Single by Korn

from the album See You on the Other Side
- Released: February 21, 2006
- Recorded: 2005
- Genre: Nu metal; hard rock;
- Length: 3:18
- Label: Virgin; EMI;
- Songwriters: Reginald Arvizu; Lauren Christy; Jonathan Davis; Graham Edwards; James Shaffer; David Silveria; Scott Spock;
- Producers: The Matrix; Jonathan Davis;

Korn singles chronology
| "Twisted Transistor" (2005) | "Coming Undone" (2006) | "Politics" (2006) |

Music video
- "Coming Undone" on YouTube

= Coming Undone =

"Coming Undone" is a song written and recorded by American nu metal band Korn and The Matrix for Korn's seventh studio album, See You on the Other Side. It was released as the album's second single in February 2006.

==Release==
The song reached number four on Billboards Mainstream Rock Songs chart and number fourteen on the Modern Rock Tracks chart. It also peaked at number seventy-nine on the Hot 100, making it Korn's fourth biggest hit on the chart.

==Music video==
The video was directed by Little X, his second time behind the lens for a rock band. The video begins with Korn performing in a desert in broad daylight. The sky begins to shatter like glass during the chorus to reveal a night sky. Later, the whole background shatters, leaving a plain white background. Lastly, they literally become undone while continuing to perform, and as they do, they resemble slinkies. The band is completely unraveled and gone by the ending of the video.

== Live performances ==
The song is frequently played live, most recently as a combination with Queen's "We Will Rock You" during the first chorus. It is the only song from See You on the Other Side that has remained a staple of their live set. It has also been performed several times on television, including Jimmy Kimmel Live! and Spike TV's Scream Awards.

==Appearances in media==

Former Detroit Tigers third baseman Brandon Inge used the song as his walkup song when batting.

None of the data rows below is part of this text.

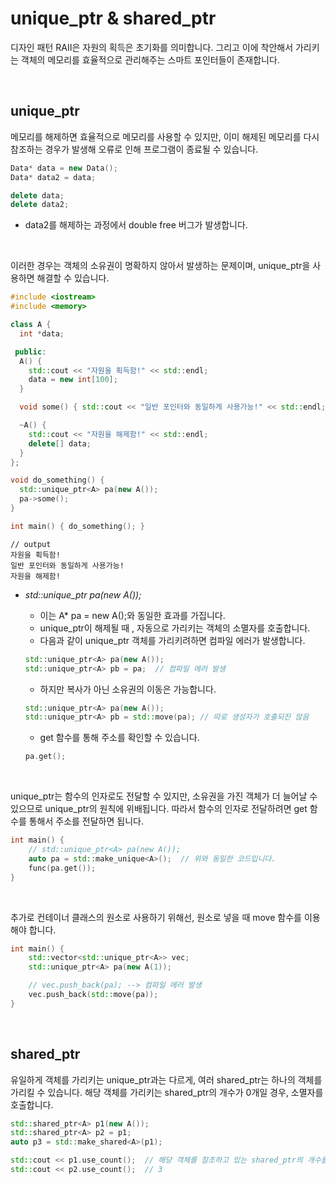 # unique_ptr & shared_ptr

디자인 패턴 RAII은 자원의 획득은 초기화를 의미합니다. 그리고 이에 착안해서 가리키는 객체의 메모리를 효율적으로 관리해주는 스마트 포인터들이 존재합니다.

<br>

## unique_ptr

메모리를 해제하면 효율적으로 메모리를 사용할 수 있지만, 이미 해제된 메모리를 다시 참조하는 경우가 발생해 오류로 인해 프로그램이 종료될 수 있습니다. 

```c++
Data* data = new Data();
Data* data2 = data;

delete data;
delete data2;
```

* data2를 해제하는 과정에서 double free 버그가 발생합니다.

<br>

이러한 경우는 객체의 소유권이 명확하지 않아서 발생하는 문제이며, unique_ptr을 사용하면 해결할 수 있습니다.

```c++
#include <iostream>
#include <memory>

class A {
  int *data;

 public:
  A() {
    std::cout << "자원을 획득함!" << std::endl;
    data = new int[100];
  }

  void some() { std::cout << "일반 포인터와 동일하게 사용가능!" << std::endl; }

  ~A() {
    std::cout << "자원을 해제함!" << std::endl;
    delete[] data;
  }
};

void do_something() {
  std::unique_ptr<A> pa(new A());
  pa->some();
}

int main() { do_something(); }
```

```
// output
자원을 획득함!
일반 포인터와 동일하게 사용가능!
자원을 해제함!
```

* *std::unique_ptr<A> pa(new A());*

  * 이는 A* pa = new A();와 동일한 효과를 가집니다.
  * unique_ptr이 해제될 때 , 자동으로 가리키는 객체의 소멸자를 호출합니다.
  * 다음과 같이 unique_ptr 객체를 가리키려하면 컴파일 에러가 발생합니다.

  ```c++
  std::unique_ptr<A> pa(new A());
  std::unique_ptr<A> pb = pa;  // 컴파일 에러 발생
  ```

  * 하지만 복사가 아닌 소유권의 이동은 가능합니다.

  ```c++
  std::unique_ptr<A> pa(new A());
  std::unique_ptr<A> pb = std::move(pa); // 따로 생성자가 호출되진 않음
  ```

  * get 함수를 통해 주소를 확인할 수 있습니다.

  ```c++
  pa.get();
  ```

<br>

unique_ptr는 함수의 인자로도 전달할 수 있지만, 소유권을 가진 객체가 더 늘어날 수 있으므로 unique_ptr의 원칙에 위배됩니다. 따라서 함수의 인자로 전달하려면 get 함수를 통해서 주소를 전달하면 됩니다.

```c++
int main() {
	// std::unique_ptr<A> pa(new A());
    auto pa = std::make_unique<A>();  // 위와 동일한 코드입니다.
	func(pa.get());
}
```

<br>

추가로 컨테이너 클래스의 원소로 사용하기 위해선, 원소로 넣을 때 move 함수를 이용해야 합니다.

```c++
int main() {
    std::vector<std::unique_ptr<A>> vec;
    std::unique_ptr<A> pa(new A(1));

	// vec.push_back(pa); --> 컴파일 에러 발생
    vec.push_back(std::move(pa));
}
```

<br>

## shared_ptr

유일하게 객체를 가리키는 unique_ptr과는 다르게, 여러 shared_ptr는 하나의 객체를 가리킬 수 있습니다. 해당 객체를 가리키는 shared_ptr의 개수가 0개일 경우, 소멸자를 호출합니다.

```c++
std::shared_ptr<A> p1(new A());
std::shared_ptr<A> p2 = p1;
auto p3 = std::make_shared<A>(p1);

std::cout << p1.use_count();  // 해당 객체를 참조하고 있는 shared_ptr의 개수를 출력합니다.
std::cout << p2.use_count();  // 3
```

It was also used as the walkup song for Hunter Pence when he played for the Philadelphia Phillies. It was also featured in a commercial for the CBS crime drama series Criminal Minds and in the video games Blitz: The League and The Bigs 2. An instrumental version is used for the TNA wrestler Frankie Kazarian, also known as Kaz. It also appeared in VH1's "100 Most Shocking Music Moments" in the discussion of the Woodstock 1999; both "Did My Time" and "Coming Undone" are heard in the background.

==Track listing==

===UK release===
- 7" VUS323
1. "Coming Undone (Dave Bascombe Radio Edit)" – 3:03
2. "Eaten Up Inside" – 3:18

- CD5" VUSCD323
3. "Coming Undone (Dave Bascombe Radio Edit)" – 3:03
4. "Eaten Up Inside" – 3:18

== Charts ==

| Chart (2006) | Peak position |
|---|---|
| Australia (ARIA) | 54 |
| Germany (Media Control AG) | 86 |
| Iceland (Fréttablaðið Top 20) | 15 |
| Italy (FIMI) | 36 |
| Italy (Hit Parade) | 48 |
| Ireland (IRMA) | 49 |
| Latvian Airplay (LAIPA) | 25 |
| New Zealand (RIANZ) | 16 |
| Quebec Airplay (ADISQ) | 47 |
| Scotland Singles (OCC) | 46 |
| UK Singles (OCC) | 63 |
| US Billboard Hot 100 | 79 |
| US Modern Rock Tracks (Billboard) | 14 |
| US Dance/Club Play Songs (Billboard) | 29 |
| US Mainstream Rock Songs (Billboard) | 4 |
| US Pop 100 (Billboard) | 73 |

==Certifications==

| Region | Certification | Certified units/sales |
| New Zealand (RMNZ) | 2× Platinum | 60,000^{‡} |
| United Kingdom (BPI) | Silver | 200,000^{‡} |
^{‡} Sales+streaming figures based on certification alone.

==Mash-up==
Korn and Atlanta crunk rappers Dem Franchize Boyz did a mash-up of their respective hit singles at the time, "Coming Undone" and "Lean wit It, Rock wit It", titled "Coming Undone wit It". It was produced by Jermaine Dupri and Scott Spock from The Matrix, and was first released on AOL in April 2006. A video for "Coming Undone wit It" was released on the DVD portion of Chopped, Screwed, Live and Unglued. This is the official remix to both songs.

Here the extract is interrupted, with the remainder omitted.